Listed Building – Grade I
- Designated: 19 April 1961
- Reference no.: 1056928

= Wigborough Manor House =

Wigborough Manor House is a manor house in South Petherton, Somerset, England. It was partly built in 1585, although it was never completed to the original designs and was subsequently modified. It has been designated as a Grade I listed building.

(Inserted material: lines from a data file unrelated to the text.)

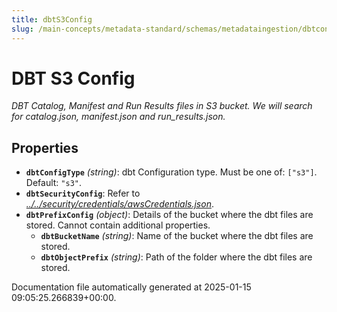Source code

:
 ```yaml
---
title: dbtS3Config
slug: /main-concepts/metadata-standard/schemas/metadataingestion/dbtconfig/dbts3config
---
```


# DBT S3 Config

*DBT Catalog, Manifest and Run Results files in S3 bucket. We will search for catalog.json, manifest.json and run_results.json.*

## Properties

- **`dbtConfigType`** *(string)*: dbt Configuration type. Must be one of: `["s3"]`. Default: `"s3"`.
- **`dbtSecurityConfig`**: Refer to *[../../security/credentials/awsCredentials.json](#/../security/credentials/awsCredentials.json)*.
- **`dbtPrefixConfig`** *(object)*: Details of the bucket where the dbt files are stored. Cannot contain additional properties.
  - **`dbtBucketName`** *(string)*: Name of the bucket where the dbt files are stored.
  - **`dbtObjectPrefix`** *(string)*: Path of the folder where the dbt files are stored.


Documentation file automatically generated at 2025-01-15 09:05:25.266839+00:00.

The estate was shared by members of the Brome Family from 1581 to 1615, when it passed to the family of Hele of Flete, who held it for most of the 17th century.

The house is built of local hamstone with Welsh slate roofs. The core the house consists of a screens passage with a gallery above it. When the house was built, there was a projecting garderobe turret; however, this has since been removed. Dendochronology of the wood forming the tie-beam and collar-beam trusses of the roof has shown that a construction date of 1585 is more likely than the previous estimates, which suggested an earlier date.

A two-storey house in the grounds was originally a brewhouse or dairy. It was built in the 19th century. There is also a former coach house from the 18th century. The cider house includes cellars and a loft. There are also various barns and stables, part of which dates from 1765. The boundary wall has sections which date from the 16th century; however, much of it was rebuilt in the 18th and 19th centuries.

The Vaux Park Polo Club has its headquarters at Wigborough Manor.